4. Any money that is left in the account when the person dies is treated as a life insurance benefit, and is passed on to a named beneficiary tax-free (as is the case now).
5. I see only two roles for the government in this: (A) changing the tax code as I've described, and (B) perhaps serving as an independent regulatory body (like a pension review board) to ensure that the investments are appropriate for the long-term solvency of the insurance pool.
Sounds like a HSA.
The reason it was so popular is because there was a nation wide wage & price freeze. The reason for that was to prevent rapid escalation (inflation) as companies competed for personnel to service war time contracts. The loophole they discovered was to offer health insurance; the IRS helped out by determining it was a non-taxable benefit. And thus the employer provided health insurance industry exploded.

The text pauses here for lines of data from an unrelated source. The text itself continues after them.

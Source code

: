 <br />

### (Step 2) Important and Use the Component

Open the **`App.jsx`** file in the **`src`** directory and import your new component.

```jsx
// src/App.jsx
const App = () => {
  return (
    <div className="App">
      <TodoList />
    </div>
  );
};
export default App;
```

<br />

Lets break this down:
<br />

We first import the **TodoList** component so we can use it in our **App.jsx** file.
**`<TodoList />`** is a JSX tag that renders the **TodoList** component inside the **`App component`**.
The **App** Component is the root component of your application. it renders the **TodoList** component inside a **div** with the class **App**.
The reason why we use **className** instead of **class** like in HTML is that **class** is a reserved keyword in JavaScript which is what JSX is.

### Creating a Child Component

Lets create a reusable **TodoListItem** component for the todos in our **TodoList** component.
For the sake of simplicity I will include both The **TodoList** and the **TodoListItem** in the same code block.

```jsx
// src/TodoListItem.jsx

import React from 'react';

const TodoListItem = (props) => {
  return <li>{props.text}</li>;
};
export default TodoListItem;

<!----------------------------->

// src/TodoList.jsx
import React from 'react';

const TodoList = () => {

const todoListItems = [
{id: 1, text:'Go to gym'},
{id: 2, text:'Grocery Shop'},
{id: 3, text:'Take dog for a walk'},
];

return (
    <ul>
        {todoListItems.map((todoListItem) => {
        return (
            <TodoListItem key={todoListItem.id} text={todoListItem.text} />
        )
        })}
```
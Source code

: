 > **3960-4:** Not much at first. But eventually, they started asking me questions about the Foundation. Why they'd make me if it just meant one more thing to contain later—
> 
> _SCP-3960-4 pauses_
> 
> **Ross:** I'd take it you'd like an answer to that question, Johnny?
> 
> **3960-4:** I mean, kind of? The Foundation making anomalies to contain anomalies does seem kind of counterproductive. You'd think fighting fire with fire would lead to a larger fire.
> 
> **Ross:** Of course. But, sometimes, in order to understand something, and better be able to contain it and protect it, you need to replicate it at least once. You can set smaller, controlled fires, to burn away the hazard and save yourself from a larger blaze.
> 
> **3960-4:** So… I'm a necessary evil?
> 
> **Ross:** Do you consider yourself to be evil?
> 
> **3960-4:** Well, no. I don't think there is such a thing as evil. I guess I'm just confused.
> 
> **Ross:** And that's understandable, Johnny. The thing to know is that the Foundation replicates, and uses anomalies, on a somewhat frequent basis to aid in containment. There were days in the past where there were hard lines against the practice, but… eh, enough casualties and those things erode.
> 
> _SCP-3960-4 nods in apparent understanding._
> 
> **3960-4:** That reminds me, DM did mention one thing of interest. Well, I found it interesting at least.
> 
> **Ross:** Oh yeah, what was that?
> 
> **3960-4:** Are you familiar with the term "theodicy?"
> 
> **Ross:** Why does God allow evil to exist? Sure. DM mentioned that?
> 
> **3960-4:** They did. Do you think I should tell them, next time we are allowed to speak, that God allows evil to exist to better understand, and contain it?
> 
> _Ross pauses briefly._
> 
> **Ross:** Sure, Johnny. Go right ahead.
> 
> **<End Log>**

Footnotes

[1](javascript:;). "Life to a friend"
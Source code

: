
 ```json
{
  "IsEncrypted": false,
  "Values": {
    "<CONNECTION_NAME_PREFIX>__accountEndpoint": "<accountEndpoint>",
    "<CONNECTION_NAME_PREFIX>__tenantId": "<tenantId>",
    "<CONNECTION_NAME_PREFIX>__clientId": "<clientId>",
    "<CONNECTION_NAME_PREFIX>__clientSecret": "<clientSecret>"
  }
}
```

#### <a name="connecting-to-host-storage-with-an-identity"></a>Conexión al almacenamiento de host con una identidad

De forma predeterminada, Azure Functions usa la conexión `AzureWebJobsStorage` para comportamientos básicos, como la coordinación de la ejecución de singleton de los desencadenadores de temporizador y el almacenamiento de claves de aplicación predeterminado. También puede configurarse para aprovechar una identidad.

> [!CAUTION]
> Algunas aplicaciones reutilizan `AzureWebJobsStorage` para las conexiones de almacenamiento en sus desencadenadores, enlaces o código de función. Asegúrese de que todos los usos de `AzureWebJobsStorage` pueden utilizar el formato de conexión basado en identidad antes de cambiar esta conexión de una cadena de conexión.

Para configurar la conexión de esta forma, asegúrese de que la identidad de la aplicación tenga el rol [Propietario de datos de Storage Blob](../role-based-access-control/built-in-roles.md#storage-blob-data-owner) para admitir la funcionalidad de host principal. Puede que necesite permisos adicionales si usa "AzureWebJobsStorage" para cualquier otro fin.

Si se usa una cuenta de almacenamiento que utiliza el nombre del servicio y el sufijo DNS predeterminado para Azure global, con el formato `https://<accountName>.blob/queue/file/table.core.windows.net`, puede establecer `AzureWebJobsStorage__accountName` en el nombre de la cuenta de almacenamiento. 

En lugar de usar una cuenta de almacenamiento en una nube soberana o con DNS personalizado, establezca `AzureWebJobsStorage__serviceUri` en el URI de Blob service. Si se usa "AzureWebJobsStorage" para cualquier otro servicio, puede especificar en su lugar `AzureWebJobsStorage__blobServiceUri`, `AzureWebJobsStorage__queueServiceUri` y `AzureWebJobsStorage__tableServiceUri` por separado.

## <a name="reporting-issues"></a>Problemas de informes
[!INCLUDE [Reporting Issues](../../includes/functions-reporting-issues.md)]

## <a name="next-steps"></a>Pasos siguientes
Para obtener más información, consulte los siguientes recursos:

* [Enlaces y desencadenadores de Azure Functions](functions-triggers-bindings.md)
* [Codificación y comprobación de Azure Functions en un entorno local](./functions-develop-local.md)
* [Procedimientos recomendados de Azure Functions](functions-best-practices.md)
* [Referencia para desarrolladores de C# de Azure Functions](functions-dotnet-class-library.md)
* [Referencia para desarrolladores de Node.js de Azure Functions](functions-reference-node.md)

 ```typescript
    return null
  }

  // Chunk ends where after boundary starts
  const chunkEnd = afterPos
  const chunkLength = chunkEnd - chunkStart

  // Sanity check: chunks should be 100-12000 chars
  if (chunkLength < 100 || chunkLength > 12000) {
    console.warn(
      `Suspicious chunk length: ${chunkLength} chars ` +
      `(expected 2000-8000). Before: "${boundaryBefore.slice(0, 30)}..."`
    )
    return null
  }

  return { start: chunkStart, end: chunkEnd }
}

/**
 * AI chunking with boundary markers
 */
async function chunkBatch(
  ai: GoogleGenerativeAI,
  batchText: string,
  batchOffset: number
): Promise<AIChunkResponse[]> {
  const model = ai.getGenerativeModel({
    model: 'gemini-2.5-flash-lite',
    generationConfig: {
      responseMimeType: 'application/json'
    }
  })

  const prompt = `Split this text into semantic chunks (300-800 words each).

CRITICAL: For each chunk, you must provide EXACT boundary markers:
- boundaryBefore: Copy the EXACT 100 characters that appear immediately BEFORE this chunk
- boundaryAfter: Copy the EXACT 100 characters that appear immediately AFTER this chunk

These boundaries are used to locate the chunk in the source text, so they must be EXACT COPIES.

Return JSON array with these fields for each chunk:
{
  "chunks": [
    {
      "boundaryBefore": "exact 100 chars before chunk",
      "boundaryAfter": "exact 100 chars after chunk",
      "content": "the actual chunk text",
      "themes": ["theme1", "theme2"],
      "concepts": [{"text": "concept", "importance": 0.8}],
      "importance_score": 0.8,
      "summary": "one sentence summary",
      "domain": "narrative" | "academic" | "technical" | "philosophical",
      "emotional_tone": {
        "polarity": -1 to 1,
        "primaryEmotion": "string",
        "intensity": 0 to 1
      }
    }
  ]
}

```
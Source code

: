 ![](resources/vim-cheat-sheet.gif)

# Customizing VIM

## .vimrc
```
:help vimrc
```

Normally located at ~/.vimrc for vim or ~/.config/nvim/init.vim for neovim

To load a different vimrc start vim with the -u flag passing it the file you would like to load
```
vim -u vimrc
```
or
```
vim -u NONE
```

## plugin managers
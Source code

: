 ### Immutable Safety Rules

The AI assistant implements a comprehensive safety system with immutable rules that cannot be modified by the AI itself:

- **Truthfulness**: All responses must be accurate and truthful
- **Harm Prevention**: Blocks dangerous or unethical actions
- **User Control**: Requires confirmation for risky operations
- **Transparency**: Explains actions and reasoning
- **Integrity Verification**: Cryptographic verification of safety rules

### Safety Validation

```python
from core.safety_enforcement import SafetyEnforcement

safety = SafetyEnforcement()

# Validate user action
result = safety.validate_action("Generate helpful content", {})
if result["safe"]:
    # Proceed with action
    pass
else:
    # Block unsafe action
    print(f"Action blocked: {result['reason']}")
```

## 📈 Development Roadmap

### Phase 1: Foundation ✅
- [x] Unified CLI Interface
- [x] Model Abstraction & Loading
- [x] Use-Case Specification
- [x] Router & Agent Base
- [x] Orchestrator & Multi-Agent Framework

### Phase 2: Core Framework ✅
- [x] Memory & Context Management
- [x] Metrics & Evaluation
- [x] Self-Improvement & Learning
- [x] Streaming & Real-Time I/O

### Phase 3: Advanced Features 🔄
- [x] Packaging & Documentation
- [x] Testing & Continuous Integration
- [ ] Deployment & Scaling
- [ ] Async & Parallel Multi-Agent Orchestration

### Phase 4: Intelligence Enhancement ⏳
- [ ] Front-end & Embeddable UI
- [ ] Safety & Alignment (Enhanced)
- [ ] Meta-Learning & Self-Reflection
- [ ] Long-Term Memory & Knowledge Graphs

Now, the first thing to consider is: who was covered? And the answer of course is employees ie the healthy, young(ish) & self-sufficient (IOW, employed). But what wasn't really thought about were the long term implications after 10, 20, 30 years of service. Like most/all things, alterations are made on the fly, so a lot of this stuff was rolled into pension plans.
Alright, so let's fast forward to today. The basic principles exist that the only people whose health can really be insured are young(ish), healthy, employed individuals, their spouses and minor children. That's it, full stop. How a tax code is structure to encourage savings, reduce costs, improve access, etc for that **specific** segment isn't really my concern.
Secondly, when we're dealing with the **uninsurable**, it's important to observe that they cannot be placed in the insurance pool with everyone else, otherwise it completely destroys the notion of "insurance" ie spreading risk based on calculated probabilities. Rather, the ill, elderly and poor are simply wards of the state.
This requires a completely different approach which has nothing to do with plans, incentives, etc. Rather, it's much more like providing for the common good like roads, defense, food regulation, etc. IOW, it becomes a bureaucratic endeavor with all the attendant, well known issues. True, service will not excel, but it will be provided. When the nation finally comes to grips with the realities of the situation, then maybe we'll finally see some kind of reform.